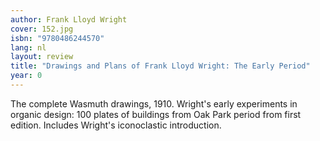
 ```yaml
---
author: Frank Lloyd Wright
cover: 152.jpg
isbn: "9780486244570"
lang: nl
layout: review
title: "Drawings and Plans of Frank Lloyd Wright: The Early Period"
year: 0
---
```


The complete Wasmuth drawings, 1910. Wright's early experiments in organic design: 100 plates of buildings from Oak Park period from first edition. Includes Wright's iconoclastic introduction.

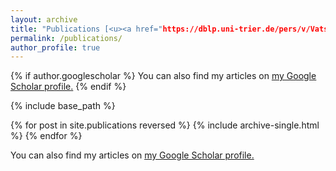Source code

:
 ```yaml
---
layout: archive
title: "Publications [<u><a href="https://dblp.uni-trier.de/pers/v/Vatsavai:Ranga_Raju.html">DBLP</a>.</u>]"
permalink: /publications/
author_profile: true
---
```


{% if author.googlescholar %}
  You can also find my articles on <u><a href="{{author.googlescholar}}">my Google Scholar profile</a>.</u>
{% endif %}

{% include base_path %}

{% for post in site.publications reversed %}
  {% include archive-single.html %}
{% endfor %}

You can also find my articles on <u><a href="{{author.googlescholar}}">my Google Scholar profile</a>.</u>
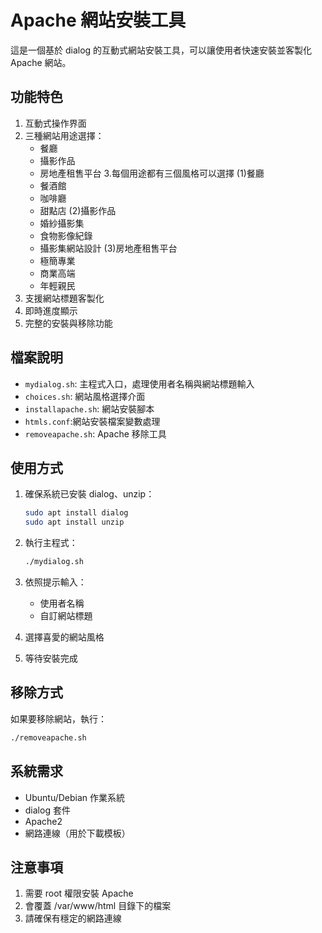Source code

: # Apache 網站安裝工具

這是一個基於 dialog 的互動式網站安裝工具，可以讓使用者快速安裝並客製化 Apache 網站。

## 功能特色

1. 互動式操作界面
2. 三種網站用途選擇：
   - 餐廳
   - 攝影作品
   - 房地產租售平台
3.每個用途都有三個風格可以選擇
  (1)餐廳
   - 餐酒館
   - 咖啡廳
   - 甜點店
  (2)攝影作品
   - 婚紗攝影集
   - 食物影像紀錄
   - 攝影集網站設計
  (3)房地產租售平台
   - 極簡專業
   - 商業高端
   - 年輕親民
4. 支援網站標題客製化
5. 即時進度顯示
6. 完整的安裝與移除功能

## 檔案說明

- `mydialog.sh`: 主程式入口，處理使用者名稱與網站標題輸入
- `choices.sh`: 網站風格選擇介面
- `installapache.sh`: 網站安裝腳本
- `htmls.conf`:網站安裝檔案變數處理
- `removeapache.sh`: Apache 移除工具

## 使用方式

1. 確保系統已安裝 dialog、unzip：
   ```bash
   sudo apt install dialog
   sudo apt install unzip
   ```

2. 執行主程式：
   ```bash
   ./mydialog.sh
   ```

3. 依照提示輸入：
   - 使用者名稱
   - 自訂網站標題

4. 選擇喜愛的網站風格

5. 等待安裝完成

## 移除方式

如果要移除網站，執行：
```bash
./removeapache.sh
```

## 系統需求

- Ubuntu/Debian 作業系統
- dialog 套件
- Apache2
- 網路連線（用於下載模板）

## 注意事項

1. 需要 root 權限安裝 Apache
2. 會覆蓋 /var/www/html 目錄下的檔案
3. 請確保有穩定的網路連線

EXERCISE REQUIREMENTS. The listing above should be repeated word for word, with every image left out.

EXERCISE RESPONSE.
 ```yaml
---
author: Frank Lloyd Wright
cover: 152.jpg
isbn: "9780486244570"
lang: nl
layout: review
title: "Drawings and Plans of Frank Lloyd Wright: The Early Period"
year: 0
---
```


The complete Wasmuth drawings, 1910. Wright's early experiments in organic design: 100 plates of buildings from Oak Park period from first edition. Includes Wright's iconoclastic introduction.

Source code

:
 ```yaml
---
layout: archive
title: "Publications [<u><a href="https://dblp.uni-trier.de/pers/v/Vatsavai:Ranga_Raju.html">DBLP</a>.</u>]"
permalink: /publications/
author_profile: true
---
```


{% if author.googlescholar %}
  You can also find my articles on <u><a href="{{author.googlescholar}}">my Google Scholar profile</a>.</u>
{% endif %}

{% include base_path %}

{% for post in site.publications reversed %}
  {% include archive-single.html %}
{% endfor %}

You can also find my articles on <u><a href="{{author.googlescholar}}">my Google Scholar profile</a>.</u>
Source code

: # Apache 網站安裝工具

這是一個基於 dialog 的互動式網站安裝工具，可以讓使用者快速安裝並客製化 Apache 網站。

## 功能特色

1. 互動式操作界面
2. 三種網站用途選擇：
   - 餐廳
   - 攝影作品
   - 房地產租售平台
3.每個用途都有三個風格可以選擇
  (1)餐廳
   - 餐酒館
   - 咖啡廳
   - 甜點店
  (2)攝影作品
   - 婚紗攝影集
   - 食物影像紀錄
   - 攝影集網站設計
  (3)房地產租售平台
   - 極簡專業
   - 商業高端
   - 年輕親民
4. 支援網站標題客製化
5. 即時進度顯示
6. 完整的安裝與移除功能

## 檔案說明

- `mydialog.sh`: 主程式入口，處理使用者名稱與網站標題輸入
- `choices.sh`: 網站風格選擇介面
- `installapache.sh`: 網站安裝腳本
- `htmls.conf`:網站安裝檔案變數處理
- `removeapache.sh`: Apache 移除工具

## 使用方式

1. 確保系統已安裝 dialog、unzip：
   ```bash
   sudo apt install dialog
   sudo apt install unzip
   ```

2. 執行主程式：
   ```bash
   ./mydialog.sh
   ```

3. 依照提示輸入：
   - 使用者名稱
   - 自訂網站標題

4. 選擇喜愛的網站風格

5. 等待安裝完成

## 移除方式

如果要移除網站，執行：
```bash
./removeapache.sh
```

## 系統需求

- Ubuntu/Debian 作業系統
- dialog 套件
- Apache2
- 網路連線（用於下載模板）

## 注意事項

1. 需要 root 權限安裝 Apache
2. 會覆蓋 /var/www/html 目錄下的檔案
3. 請確保有穩定的網路連線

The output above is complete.